There was a man by the name of Armstrong who wrote an ordination hymn entitled, “O Thou Who Makest Souls to Shine”. Within this hymn are the lines,
Themselves first training for the skies,
They best will raise their people their.
To which one commentator concluded that this…
…is how it is in our passage, which deals with the leaders of the churches, and teaches that if those leaders would lead others aright, they must themselves be led aright.[i]
The lives of those responsible for the leadership of the house of God, should show what it means to be governed by the Word and the Spirit of God. As Paul finishes addressing the congregation as a whole, and sharing the way the Gospel should be lived out within our lives; he turns to those men, looking at taking that next step of growth. Paul takes that inspired pen and challenges that if a man is to be entrusted with the leadership of a church these things must be evident in his life.

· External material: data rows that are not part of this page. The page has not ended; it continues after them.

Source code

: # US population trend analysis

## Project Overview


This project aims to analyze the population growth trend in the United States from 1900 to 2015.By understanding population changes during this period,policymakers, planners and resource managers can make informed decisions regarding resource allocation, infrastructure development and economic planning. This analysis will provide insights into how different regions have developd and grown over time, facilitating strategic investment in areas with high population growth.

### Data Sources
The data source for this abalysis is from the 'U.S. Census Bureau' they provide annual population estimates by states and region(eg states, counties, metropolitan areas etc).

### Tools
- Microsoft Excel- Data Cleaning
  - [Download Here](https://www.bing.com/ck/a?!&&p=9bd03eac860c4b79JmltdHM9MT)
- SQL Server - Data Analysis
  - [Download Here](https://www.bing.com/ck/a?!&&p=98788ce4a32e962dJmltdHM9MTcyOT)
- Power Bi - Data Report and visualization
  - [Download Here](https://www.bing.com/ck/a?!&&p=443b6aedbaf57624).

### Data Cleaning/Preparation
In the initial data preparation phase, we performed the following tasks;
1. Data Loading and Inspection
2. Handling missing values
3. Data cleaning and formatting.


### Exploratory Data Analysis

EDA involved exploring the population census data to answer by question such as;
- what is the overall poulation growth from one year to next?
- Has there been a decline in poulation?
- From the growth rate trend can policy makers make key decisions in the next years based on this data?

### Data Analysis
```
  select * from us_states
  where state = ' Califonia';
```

The first leader addressed is the “bishop” (or “overseer”). It denotes an office whose charge is to ensure the church is heading towards success. They are to watch over and care for the day-to-day spirit of the local church. Equipping the saints with the proper tools so they can accomplish the mission God has called them to fulfil, being attentive to each members gifts to guide them to a suitable place to serve where they will benefit the local body the best.
[i] King, Guy H. (1962). A Leader Led: An Expositional Study of 1 Timothy (p. 57). Basingstoke, Hants., RG23 TCP. Marshall, Morgan & Scott, Ltd.